International investment bank HSBC announced Tuesday it plans to undergo a massive restructuring that will result in it slashing approximately 35,000 jobs over the next few years.
The U.K.-based bank revealed Tuesday that its net profits fell by 53% to approximately $6 billion in 2019.
HSBC currently employs more than 235,000 full-time staff members globally.

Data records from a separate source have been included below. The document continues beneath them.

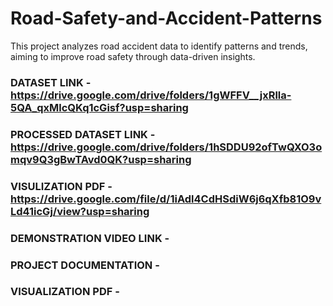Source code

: # Road-Safety-and-Accident-Patterns
This project analyzes road accident data to identify patterns and trends, aiming to improve road safety through data-driven insights. 

### DATASET LINK - **https://drive.google.com/drive/folders/1gWFFV__jxRlla-5QA_qxMlcQKq1cGisf?usp=sharing**

### PROCESSED DATASET LINK - **https://drive.google.com/drive/folders/1hSDDU92ofTwQXO3omqv9Q3gBwTAvd0QK?usp=sharing**

### VISULIZATION PDF - **https://drive.google.com/file/d/1iAdl4CdHSdiW6j6qXfb81O9vLd41icGj/view?usp=sharing**

### DEMONSTRATION VIDEO LINK -

### PROJECT DOCUMENTATION -

### VISUALIZATION PDF -
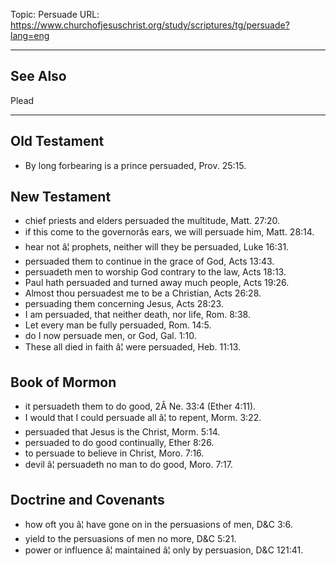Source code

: Topic: Persuade
URL: https://www.churchofjesuschrist.org/study/scriptures/tg/persuade?lang=eng

---

## See Also

Plead

---

## Old Testament

- By long forbearing is a prince persuaded, Prov. 25:15.

## New Testament

- chief priests and elders persuaded the multitude, Matt. 27:20.
- if this come to the governorâs ears, we will persuade him, Matt. 28:14.
- hear not â¦ prophets, neither will they be persuaded, Luke 16:31.
- persuaded them to continue in the grace of God, Acts 13:43.
- persuadeth men to worship God contrary to the law, Acts 18:13.
- Paul hath persuaded and turned away much people, Acts 19:26.
- Almost thou persuadest me to be a Christian, Acts 26:28.
- persuading them concerning Jesus, Acts 28:23.
- I am persuaded, that neither death, nor life, Rom. 8:38.
- Let every man be fully persuaded, Rom. 14:5.
- do I now persuade men, or God, Gal. 1:10.
- These all died in faith â¦ were persuaded, Heb. 11:13.

## Book of Mormon

- it persuadeth them to do good, 2Â Ne. 33:4 (Ether 4:11).
- I would that I could persuade all â¦ to repent, Morm. 3:22.
- persuaded that Jesus is the Christ, Morm. 5:14.
- persuaded to do good continually, Ether 8:26.
- to persuade to believe in Christ, Moro. 7:16.
- devil â¦ persuadeth no man to do good, Moro. 7:17.

## Doctrine and Covenants

- how oft you â¦ have gone on in the persuasions of men, D&C 3:6.
- yield to the persuasions of men no more, D&C 5:21.
- power or influence â¦ maintained â¦ only by persuasion, D&C 121:41.


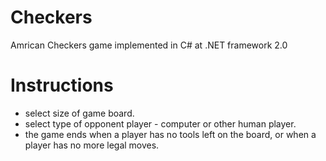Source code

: # Checkers
Amrican Checkers game implemented in C# at .NET framework 2.0

# Instructions
+ select size of game board.
+ select type of opponent player - computer or other human player.
+ the game ends when a player has no tools left on the board, 
or when a player has no more legal moves.
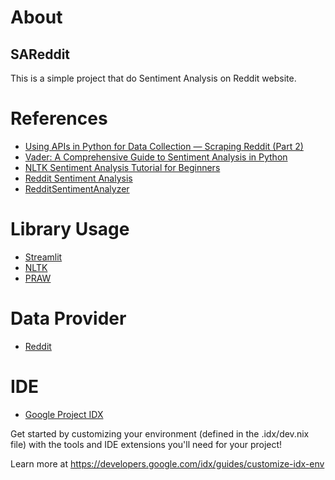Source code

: # About
## SAReddit
This is a simple project that do Sentiment Analysis on Reddit website.

# References
- [Using APIs in Python for Data Collection — Scraping Reddit (Part 2)](https://medium.com/the-academics-field-guide-to-coding/python-data-collection-on-reddit-part-2-of-using-apis-in-python-for-data-collection-8b54a5584cf9)
- [Vader: A Comprehensive Guide to Sentiment Analysis in Python](https://medium.com/@rslavanyageetha/vader-a-comprehensive-guide-to-sentiment-analysis-in-python-c4f1868b0d2e)
- [NLTK Sentiment Analysis Tutorial for Beginners](https://www.datacamp.com/tutorial/text-analytics-beginners-nltk)
- [Reddit Sentiment Analysis](https://medium.com/@kiddojazz/reddit-sentiment-analysis-f8a1a790124a)
- [RedditSentimentAnalyzer](https://github.com/jalvin99/RedditSentimentAnalyzer)

# Library Usage
- [Streamlit](https://streamlit.io/)
- [NLTK](https://www.nltk.org/)
- [PRAW](https://github.com/praw-dev/praw)

# Data Provider
- [Reddit](https://www.reddit.com/)

# IDE
- [Google Project IDX](https://idx.google.com/)

Get started by customizing your environment (defined in the .idx/dev.nix file) with the tools and IDE extensions you'll need for your project!

Learn more at https://developers.google.com/idx/guides/customize-idx-env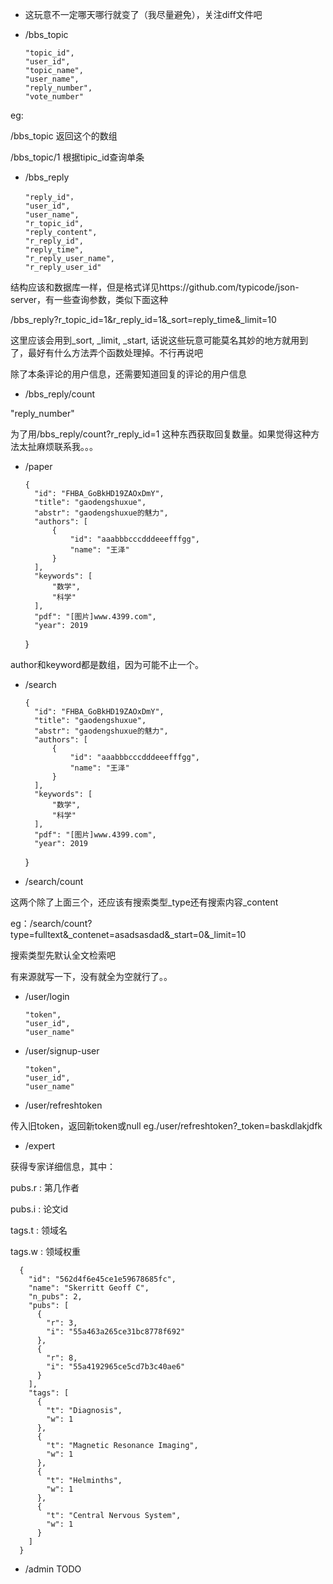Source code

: * 这玩意不一定哪天哪行就变了（我尽量避免），关注diff文件吧

* /bbs_topic

      "topic_id",
      "user_id",
      "topic_name",
      "user_name",
      "reply_number",
      "vote_number"

eg:

/bbs_topic   返回这个的数组

/bbs_topic/1 根据tipic_id查询单条

* /bbs_reply

      "reply_id"，
      "user_id",
      "user_name",
      "r_topic_id",
      "reply_content",
      "r_reply_id",
      "reply_time",
      "r_reply_user_name",
      "r_reply_user_id"

结构应该和数据库一样，但是格式详见https://github.com/typicode/json-server，有一些查询参数，类似下面这种

/bbs_reply?r_topic_id=1&r_reply_id=1&_sort=reply_time&_limit=10

这里应该会用到_sort, _limit, _start, 话说这些玩意可能莫名其妙的地方就用到了，最好有什么方法弄个函数处理掉。不行再说吧

除了本条评论的用户信息，还需要知道回复的评论的用户信息

* /bbs_reply/count

"reply_number"

为了用/bbs_reply/count?r_reply_id=1 这种东西获取回复数量。如果觉得这种方法太扯麻烦联系我。。。

* /paper

      {
        "id": "FHBA_GoBkHD19ZAOxDmY",
        "title": "gaodengshuxue",
        "abstr": "gaodengshuxue的魅力",
        "authors": [
            {
                "id": "aaabbbcccdddeeefffgg",
                "name": "王泽"
            }
        ],
        "keywords": [
            "数学",
            "科学"
        ],
        "pdf": "[图片]www.4399.com",
        "year": 2019
    }

      
author和keyword都是数组，因为可能不止一个。

* /search

      {
        "id": "FHBA_GoBkHD19ZAOxDmY",
        "title": "gaodengshuxue",
        "abstr": "gaodengshuxue的魅力",
        "authors": [
            {
                "id": "aaabbbcccdddeeefffgg",
                "name": "王泽"
            }
        ],
        "keywords": [
            "数学",
            "科学"
        ],
        "pdf": "[图片]www.4399.com",
        "year": 2019
    }

      
* /search/count

这两个除了上面三个，还应该有搜索类型_type还有搜索内容_content

eg：/search/count?type=fulltext&_contenet=asadsasdad&_start=0&_limit=10

搜索类型先默认全文检索吧

有来源就写一下，没有就全为空就行了。。

* /user/login

      "token",
      "user_id",
      "user_name"
      
* /user/signup-user

      "token",
      "user_id",
      "user_name"

* /user/refreshtoken

传入旧token，返回新token或null
eg./user/refreshtoken?_token=baskdlakjdfk


* /expert

获得专家详细信息，其中：

pubs.r : 第几作者

pubs.i : 论文id

tags.t : 领域名

tags.w : 领域权重

      {
        "id": "562d4f6e45ce1e59678685fc",
        "name": "Skerritt Geoff C",
        "n_pubs": 2,
        "pubs": [
          {
            "r": 3,
            "i": "55a463a265ce31bc8778f692"
          },
          {
            "r": 8,
            "i": "55a4192965ce5cd7b3c40ae6"
          }
        ],
        "tags": [
          {
            "t": "Diagnosis",
            "w": 1
          },
          {
            "t": "Magnetic Resonance Imaging",
            "w": 1
          },
          {
            "t": "Helminths",
            "w": 1
          },
          {
            "t": "Central Nervous System",
            "w": 1
          }
        ]
      }

* /admin
TODO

As part of the restructuring, that figure is expected to fall to 200,000 by 2022, a company spokesman confirmed to ABC News.
The company also said it plans to cut $100 billion in assets and reduce its U.S. branch network by approximately 30%. HSBC currently has assets of approximately $2.7 trillion.
Noel Quinn, the group chief executive, called its 2019 performance "resilient" but added that "parts of our business are not delivering acceptable returns" in a statement Tuesday.
"We are therefore outlining a revised plan to increase returns for investors, create the capacity for future investment, and build a platform for sustainable growth," he added. "We have already begun to implement this plan, which my management team and I are committed to executing at pace."
The bank "continues to face major challenges" due to its close ties with mainland China, Hong Kong and the U.K., Mark E. Tucker, the group chairman, wrote in a statement in its annual report.
Tucker cited the coronavirus outbreak in China, social unrest in Hong Kong and Brexit in the U.K. as specific business challenges the bank had to overcome over the past year.
"The macroeconomic environment as a whole remains uncertain," he added. "As a result of the impact of the coronavirus outbreak, we have lowered our expectations for growth in the Asian economy in 2020."